Investing in time – Kev Hewitt


A Bluebell stunner

Carp fishing has become very competitive due to the fact that most venues are over fished with bait going in all over the place pretty much all year round. Standing out from the crowd and giving yourself an edge is becoming increasingly more difficult. I can only hold my hand up and blame myself and other guys in the media for that. We have an edge, we write about it and then the crowds follow. Don’t get me wrong I gain a huge amount of satisfaction from helping others; after all it is my five day a week job in the tackle shop to offer my advice and give out tips. However in recent times I can’t help but think that I am making the fishing harder for myself by putting it all out there.

The one thing I lack is time. Time is everything and ever so precious for me. Not just time on the bank, but time with family and in particular my wonderful daughter Daisy who is now one year old. Time on the bank has become less of a priority and in all honesty a bit of a struggle to come by in recent months. However it is making the most of your time that is the most important thing. Not just in carp fishing but in life. Let’s focus on time and carp fishing for now and perhaps one of my biggest edges is making the most of my time.

I am always fishing on 100% and will work tirelessly to get myself into a position where I feel confident of a bite. Everything from bait, swim choice, finding a spot and baiting accurately, no stone gets left unturned. But once the traps are set and I am 100% happy that I have done everything possible to give myself a chance of a bite then I will sit back and chill out. The rest is up to the carp as to whether they want to play ball and only time will tell whether I have made the right choices and decisions. If I catch, I know I have got it right. If I blank I know I have got it wrong and the following trip I know I have to make some changes.
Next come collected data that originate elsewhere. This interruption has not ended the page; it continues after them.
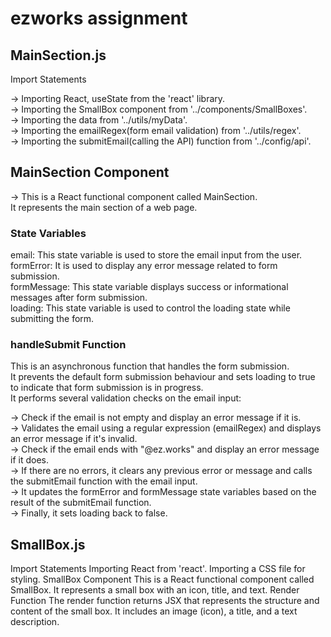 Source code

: # ezworks assignment

## MainSection.js

Import Statements

-> Importing React, useState from the 'react' library. <br/>
-> Importing the SmallBox component from '../components/SmallBoxes'.<br/>
-> Importing the data from '../utils/myData'.<br/>
-> Importing the emailRegex(form email validation) from '../utils/regex'.<br/>
-> Importing the submitEmail(calling the API) function from '../config/api'.<br/>

## MainSection Component

-> This is a React functional component called MainSection. <br/>
It represents the main section of a web page.<br/>

### State Variables
email: This state variable is used to store the email input from the user. <br/>
formError: It is used to display any error message related to form submission.<br/>
formMessage: This state variable displays success or informational messages after form submission.<br/>
loading: This state variable is used to control the loading state while submitting the form.<br/>

### handleSubmit Function

This is an asynchronous function that handles the form submission.<br/>
It prevents the default form submission behaviour and sets loading to true to indicate that form submission is in progress.<br/>
It performs several validation checks on the email input:<br/>

-> Check if the email is not empty and display an error message if it is. <br/>
-> Validates the email using a regular expression (emailRegex) and displays an error message if it's invalid.<br/>
-> Check if the email ends with "@ez.works" and display an error message if it does.<br/>
-> If there are no errors, it clears any previous error or message and calls the submitEmail function with the email input.<br/>
-> It updates the formError and formMessage state variables based on the result of the submitEmail function.<br/>
-> Finally, it sets loading back to false.

## SmallBox.js

Import Statements
Importing React from 'react'.
Importing a CSS file for styling.
SmallBox Component
This is a React functional component called SmallBox.
It represents a small box with an icon, title, and text.
Render Function
The render function returns JSX that represents the structure and content of the small box.
It includes an image (icon), a title, and a text description.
The type of venues that I fish I genuinely believe there is always a chance of a bite. Bluebell Swan, Linear, Linch, there is always a bite to be had and even after a blank I will always have learnt something and hopefully figured out where I went wrong. Over time I have learnt from many mistakes and have to confess to the fact my decision making over time has improved and hence the reason I have had an element of consistency in my angling for a number of years.


Accuracy is key – three rods fished tight on one baited spot

One of my biggest edges has come about from time spent practicing and perfecting. Plumbing a swim and finding a spot has become second nature to me and fishing it with accuracy I would say is my biggest edge. Whether I am putting in 5 spombs of bait or 25, drumming it down the same hole every time whilst kissing the clip and fishing three rods over the top is a tactic I first employed over 18 years ago. I would say the majority of my angling has been based on my early findings that if you can find a spot where the carp are willing to feed, you give them a bait they want to eat and you fish three well presented rigs over the top then all of a sudden carp fishing seems to be very simple. And believe me it really can be.

Throughout the year my bait changes, I change venues but one thing remains a constant. No matter where I am fishing and what I am putting in, three rods fished accurately on a spot produces the goods. A lot of people don’t understand the theory of putting all of your eggs in one basket but if you have the ability to find the best basket out there where the fish are and where they want to feed then why spread your options?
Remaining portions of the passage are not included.